You can imagine the Q&A between readers of the book and watchers of the movie:
Q: Why is an unstable, dangerous Peeta permitted to tag along? A: It’s fleshed out in the book.
Q: Why are those weird creatures attacking? A: Those are Lizard Mutts. Didn’t you read the book?
Q: Is Act Three a dream sequence? A: No, it’s really happening. Trust me, it makes sense in the book.
And that’s the problem. We shouldn’t need to know the book’s back story to understand the movie.
The movie should work on its own.
Above all, we yearn for Katniss to be more involved in the action. Too often in this series, particularly lately, the screen goes black by an unexpected event, leaving us to wake up with Katniss in a hospital to be told all of the great rebel accomplishments that happened while she was unconscious. This can work from time to time as a change of pace, but during the saga’s climatic showdown between Katniss and Snow — the moment we’ve all been waiting for — we want Katniss driving the action.
Instead, we’re thrown for a loop with a big “nevermind” that renders a passive heroine.

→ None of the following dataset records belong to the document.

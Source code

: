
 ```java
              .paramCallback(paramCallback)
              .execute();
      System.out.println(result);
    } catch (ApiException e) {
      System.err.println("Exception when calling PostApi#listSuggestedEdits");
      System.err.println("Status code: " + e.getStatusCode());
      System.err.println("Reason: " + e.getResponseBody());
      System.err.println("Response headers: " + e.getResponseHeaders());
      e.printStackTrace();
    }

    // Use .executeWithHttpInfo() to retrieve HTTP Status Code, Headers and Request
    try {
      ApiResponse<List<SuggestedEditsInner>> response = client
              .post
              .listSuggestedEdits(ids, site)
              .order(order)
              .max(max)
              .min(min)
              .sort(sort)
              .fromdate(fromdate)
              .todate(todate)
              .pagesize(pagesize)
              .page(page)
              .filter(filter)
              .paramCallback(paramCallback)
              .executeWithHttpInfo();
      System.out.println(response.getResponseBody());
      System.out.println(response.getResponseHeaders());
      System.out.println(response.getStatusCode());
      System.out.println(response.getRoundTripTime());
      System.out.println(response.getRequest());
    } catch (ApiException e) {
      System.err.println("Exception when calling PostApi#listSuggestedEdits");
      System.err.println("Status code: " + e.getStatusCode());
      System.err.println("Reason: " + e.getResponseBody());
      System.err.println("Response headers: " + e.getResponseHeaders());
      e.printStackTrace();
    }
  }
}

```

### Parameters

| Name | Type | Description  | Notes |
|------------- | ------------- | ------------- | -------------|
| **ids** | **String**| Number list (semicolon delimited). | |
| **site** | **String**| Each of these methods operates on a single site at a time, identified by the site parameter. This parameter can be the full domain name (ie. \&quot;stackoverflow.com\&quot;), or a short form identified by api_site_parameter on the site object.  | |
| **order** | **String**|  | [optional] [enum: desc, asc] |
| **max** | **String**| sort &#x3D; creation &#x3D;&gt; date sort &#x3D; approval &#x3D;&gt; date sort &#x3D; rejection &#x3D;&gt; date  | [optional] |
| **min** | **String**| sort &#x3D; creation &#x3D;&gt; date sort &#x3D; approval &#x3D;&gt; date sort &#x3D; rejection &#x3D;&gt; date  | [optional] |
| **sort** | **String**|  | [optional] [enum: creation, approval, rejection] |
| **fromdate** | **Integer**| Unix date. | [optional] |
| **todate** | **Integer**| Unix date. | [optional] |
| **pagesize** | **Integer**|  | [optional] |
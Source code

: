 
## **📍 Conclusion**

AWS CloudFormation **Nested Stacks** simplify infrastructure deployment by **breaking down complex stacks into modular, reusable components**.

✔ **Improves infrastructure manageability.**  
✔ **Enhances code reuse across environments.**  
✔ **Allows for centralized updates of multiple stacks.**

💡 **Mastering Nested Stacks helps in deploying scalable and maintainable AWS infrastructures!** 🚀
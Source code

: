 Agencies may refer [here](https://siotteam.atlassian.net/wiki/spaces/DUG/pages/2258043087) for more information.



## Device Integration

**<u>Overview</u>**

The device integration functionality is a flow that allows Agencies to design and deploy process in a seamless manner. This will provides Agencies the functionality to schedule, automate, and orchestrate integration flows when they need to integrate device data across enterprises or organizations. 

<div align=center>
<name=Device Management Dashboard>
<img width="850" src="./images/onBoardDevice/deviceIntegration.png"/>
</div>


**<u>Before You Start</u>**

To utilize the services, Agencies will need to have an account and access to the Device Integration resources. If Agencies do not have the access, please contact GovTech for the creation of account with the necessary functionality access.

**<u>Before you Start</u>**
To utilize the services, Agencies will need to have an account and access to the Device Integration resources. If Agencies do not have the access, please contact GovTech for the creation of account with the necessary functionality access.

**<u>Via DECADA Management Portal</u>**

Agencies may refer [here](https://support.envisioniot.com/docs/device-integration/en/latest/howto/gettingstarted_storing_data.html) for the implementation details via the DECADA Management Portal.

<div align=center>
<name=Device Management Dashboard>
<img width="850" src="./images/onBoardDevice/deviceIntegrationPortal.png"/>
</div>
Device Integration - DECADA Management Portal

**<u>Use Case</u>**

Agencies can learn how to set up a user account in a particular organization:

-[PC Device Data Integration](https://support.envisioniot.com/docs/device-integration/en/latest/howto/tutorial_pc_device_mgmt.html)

Thus, we plunge into the film’s conclusion with confusion, bewildered by the sudden new world order. By the time we learn the truth in a greenhouse, we don’t feel the warm rays of an “oh my god” plot twist, but rather the suffocating heat of a manipulative moment that left the best stuff off screen.
This new reality does, however, allow Katniss a gratifying hero moment in the form of a major public decision. While her choice is satisfying in content, it’s predictable in presentation, robbing us of some fun edge-of-our-seat guessing as to how it’ll play out. To put it in archery terms, the shot is right on target in its moral conviction, but our expectations have too much time to dodge out of the way.
And so, we enter the film’s final moments wishing we could hit pause, run to the bookstore, grab a copy of “Mockingjay” and fill in the gaps that the movie rushes straight through down the stretch.
In spite of this, there’s a brief glimmer of hope that the film might stick the landing, offering pillow talk like Marge & Norm in the perfect final scene of “Fargo” (1996). You’ll cross your fingers and whisper, “Cut to black! Cut to black!,” knowing this is the perfect time to bow out with directorial finesse. Instead, we get an epilogue that may work in literature, but which feels tacked on in cinema.
As the end credits roll, we close the book on Katniss with an overall appreciation for the macro more than the micro. J-Law’s badass heroine has elevated “The Hunger Games” far above other young adult efforts, but her Oscar-winning talents have long outgrown the confines of this space. She herself feels cognizant of this in the film’s final moments, as Katniss perfectly describes our seven-year itch: “It’s become a little tedious after all these years, but I guess there are worse games to play.”